The DA&M has three principal responsibilities: to advise the Secretary and DoD senior leaders team on organizational and management matters of institutional importance; to oversee and provide a range of administrative, logistical, facilities, and technology support to the Pentagon Reservation - the headquarters of the U.S. Defense establishment and a highly visible symbol of U.S. military power - and DoD-leased facilities in the National Capital Region (NCR); and to secure and protect the people, facilities, and infrastructure of the Pentagon Reservation and DoD-leased facilities in the NCR.  Although the DA&M is considered to be part of the OSD, the post does not explicitly require Senate confirmation.

The DoD General Counsel is the Regulatory Policy Officer responsible for monitoring regulatory activities within DoD to ensure uniform compliance with the implementation of executive and legislative requirements and priorities. Nevertheless, the DA&M is considered the "functional proponent" for the DoD Regulatory Program and the Plan, and so oversees the operational requirements of the regulatory process. For example, the retrospective review of DoD rules required by Executive Order 13563 is a "special focus of interest" for the DA&M. EO 13563, signed by President Obama on January 18, 2011, directed all Federal agencies to "promote predictability and reduce uncertainty" in America's regulatory code by ensuring that existing regulations are "accessible, consistent, written in plain language, and easy to understand."

History

This position originated in 1949 as the Assistant Secretary of Defense (Administration and Public Affairs), established as one of the three assistant secretary posts authorized by amendments to the National Security Act (P.L. 81-216, amended 10 August 1949).
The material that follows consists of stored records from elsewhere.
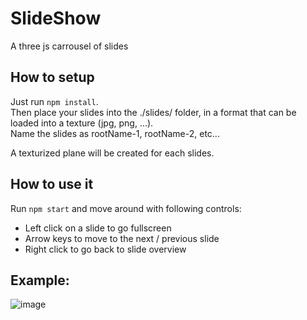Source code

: # SlideShow

A three js carrousel of slides

## How to setup

Just run `npm install`.  
Then place your slides into the ./slides/ folder, in a format that can be loaded into a texture (jpg, png, ...).  
Name the slides as rootName-1, rootName-2, etc...

A texturized plane will be created for each slides.

## How to use it

Run `npm start` and move around with following controls:

- Left click on a slide to go fullscreen
- Arrow keys to move to the next / previous slide
- Right click to go back to slide overview

## Example:

![image](https://user-images.githubusercontent.com/45311591/144465449-85e8d558-5d89-44c3-a0ac-8b2e2b8aa023.png)
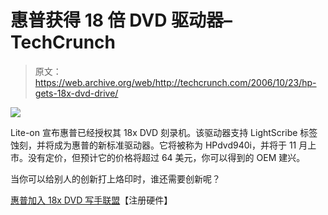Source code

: # 惠普获得 18 倍 DVD 驱动器–TechCrunch

> 原文：<https://web.archive.org/web/http://techcrunch.com/2006/10/23/hp-gets-18x-dvd-drive/>

![](img/2c6ac49097912601320285ca067ec5e6.png)

Lite-on 宣布惠普已经授权其 18x DVD 刻录机。该驱动器支持 LightScribe 标签蚀刻，并将成为惠普的新标准驱动器。它将被称为 HPdvd940i，并将于 11 月上市。没有定价，但预计它的价格将超过 64 美元，你可以得到的 OEM 建兴。

当你可以给别人的创新打上烙印时，谁还需要创新呢？

[惠普加入 18x DVD 写手联盟](https://web.archive.org/web/20210224213642/http://www.reghardware.co.uk/2006/10/23/hd_18x_dvd_writer/)【注册硬件】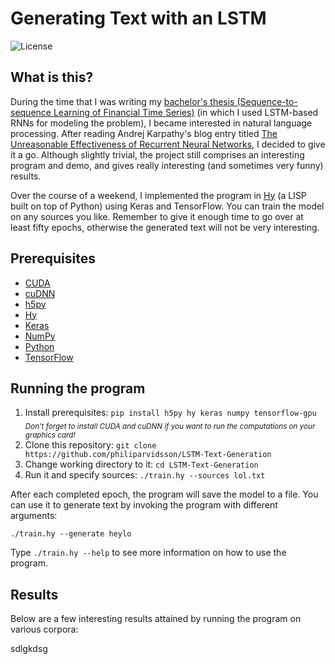 # Generating Text with an LSTM
![License](https://img.shields.io/github/license/philiparvidsson/Pymake2-Build-Tool.svg)

## What is this?
During the time that I was writing my [bachelor's thesis (Sequence-to-sequence Learning of Financial Time Series)](www.google.com) (in which I used LSTM-based RNNs for modeling the problem), I became interested in natural language processing. After reading Andrej Karpathy's blog entry titled [The Unreasonable Effectiveness of Recurrent Neural Networks](http://karpathy.github.io/2015/05/21/rnn-effectiveness/), I decided to give it a go. Although slightly trivial, the project still comprises an interesting program and demo, and gives really interesting (and sometimes very funny) results.

Over the course of a weekend, I implemented the program in [Hy](http://hylang.org) (a LISP built on top of Python) using Keras and TensorFlow. You can train the model on any sources you like. Remember to give it enough time to go over at least fifty epochs, otherwise the generated text will not be very interesting.

## Prerequisites
* [CUDA](http://nvidia.com/object/cuda_home_new.html)
* [cuDNN](https://developer.nvidia.com/cudnn)
* [h5py](http://h5py.org/)
* [Hy](http://hylang.org)
* [Keras](https://keras.io/)
* [NumPy](http://numpy.org)
* [Python](https://python.org)
* [TensorFlow](https://www.tensorflow.org/)

## Running the program
1. Install prerequisites:
   `pip install h5py hy keras numpy tensorflow-gpu`
   <sub>*Don't forget to install CUDA and cuDNN if you want to run the computations on your graphics card!*</sub>
2. Clone this repository:
   `git clone https://github.com/philiparvidsson/LSTM-Text-Generation`
3. Change working directory to it:
   `cd LSTM-Text-Generation`
4. Run it and specify sources:
   `./train.hy --sources lol.txt`

After each completed epoch, the program will save the model to a file. You can use it to generate text by invoking the program with different arguments:

`./train.hy --generate heylo`

Type `./train.hy --help` to see more information on how to use the program.

## Results

Below are a few interesting results attained by running the program on various corpora:

sdlgkdsg
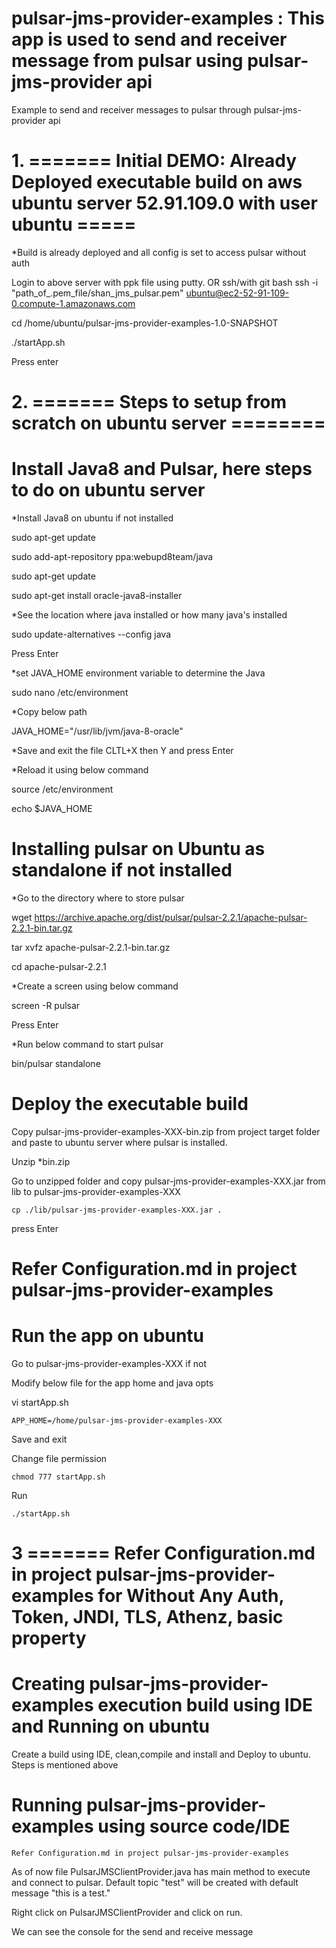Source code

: # pulsar-jms-provider-examples : This app is used to send and receiver message from pulsar using pulsar-jms-provider api

Example to send and receiver messages to pulsar through pulsar-jms-provider api

# 1. ======= Initial DEMO: Already Deployed executable build on aws ubuntu server 52.91.109.0 with user ubuntu =====

*Build is already deployed and all config is set to access pulsar without auth

Login to above server with ppk file using putty. OR ssh/with git bash ssh -i "path_of_.pem_file/shan_jms_pulsar.pem" ubuntu@ec2-52-91-109-0.compute-1.amazonaws.com

cd /home/ubuntu/pulsar-jms-provider-examples-1.0-SNAPSHOT

./startApp.sh

Press enter

# 2. ======= Steps to setup from scratch on ubuntu server ========

# Install Java8 and Pulsar, here steps to do on ubuntu server

*Install Java8 on ubuntu if not installed

sudo apt-get update

sudo add-apt-repository ppa:webupd8team/java

sudo apt-get update

sudo apt-get install oracle-java8-installer

*See the location where java installed or how many java's installed

sudo update-alternatives --config java

Press Enter

*set JAVA_HOME environment variable to determine the Java

sudo nano /etc/environment

*Copy below path

JAVA_HOME="/usr/lib/jvm/java-8-oracle"

*Save and exit the file CLTL+X then Y and press Enter

*Reload it using below command

source /etc/environment

echo $JAVA_HOME

# Installing pulsar on Ubuntu as standalone if not installed

*Go to the directory where to store pulsar

wget https://archive.apache.org/dist/pulsar/pulsar-2.2.1/apache-pulsar-2.2.1-bin.tar.gz

tar xvfz apache-pulsar-2.2.1-bin.tar.gz

cd apache-pulsar-2.2.1

*Create a screen using below command

screen -R pulsar

Press Enter

*Run below command to start pulsar

bin/pulsar standalone

# Deploy the executable build

Copy pulsar-jms-provider-examples-XXX-bin.zip from project target folder and paste to ubuntu server where pulsar is installed.

Unzip *bin.zip

Go to unzipped folder and copy pulsar-jms-provider-examples-XXX.jar from lib to pulsar-jms-provider-examples-XXX

    cp ./lib/pulsar-jms-provider-examples-XXX.jar .
  press Enter

# Refer Configuration.md in project pulsar-jms-provider-examples

# Run the app on ubuntu

Go to pulsar-jms-provider-examples-XXX if not

Modify below file for the app home and java opts

vi startApp.sh

    APP_HOME=/home/pulsar-jms-provider-examples-XXX

Save and exit

Change file permission

    chmod 777 startApp.sh
Run

    ./startApp.sh

# 3 ======= Refer Configuration.md in project pulsar-jms-provider-examples for Without Any Auth, Token, JNDI, TLS, Athenz, basic property

# Creating pulsar-jms-provider-examples execution build using IDE and Running on ubuntu

Create a build using IDE, clean,compile and install and Deploy to ubuntu. Steps is mentioned above

# Running pulsar-jms-provider-examples using source code/IDE

    Refer Configuration.md in project pulsar-jms-provider-examples

   As of now file PulsarJMSClientProvider.java has main method to execute and connect to pulsar. Default topic "test" will be created with default message "this is a test."

   Right click on PulsarJMSClientProvider and click on run.

   We can see the console for the send and receive message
That post was abolished in 1950, its duties transferred to the Assistant Secretary of Defense (Manpower). In July 1964, the post of Assistant Secretary of Defense (Administration) was established, only to be redesignated in November 1971 as the Deputy Assistant Secretary of Defense (Administration). In May 1988, this office was retitled Director of Administration and Management, per Defense Directive 5105.53.

Office Holders
The table below includes both the various titles of this post over time, as well as all the holders of those offices.

Budget

Budget Totals
The annual budget for the DA&M is contained in the OSD's budget, under the Defense-Wide Operation and Maintenance (O&M) account. The Obama administration is expecting to cut funding for this position by ~18% in FY12. Importantly, this line item does not include funding for personnel compensation or benefits, which comes out of the OSD Core Operating Program.

Budget Functions
The DA&M funding supports the Civil Liberties Office, Defense Privacy Office, Defense Reform Initiative, Defense Historian, and the Directorate for Organizational and Management Planning.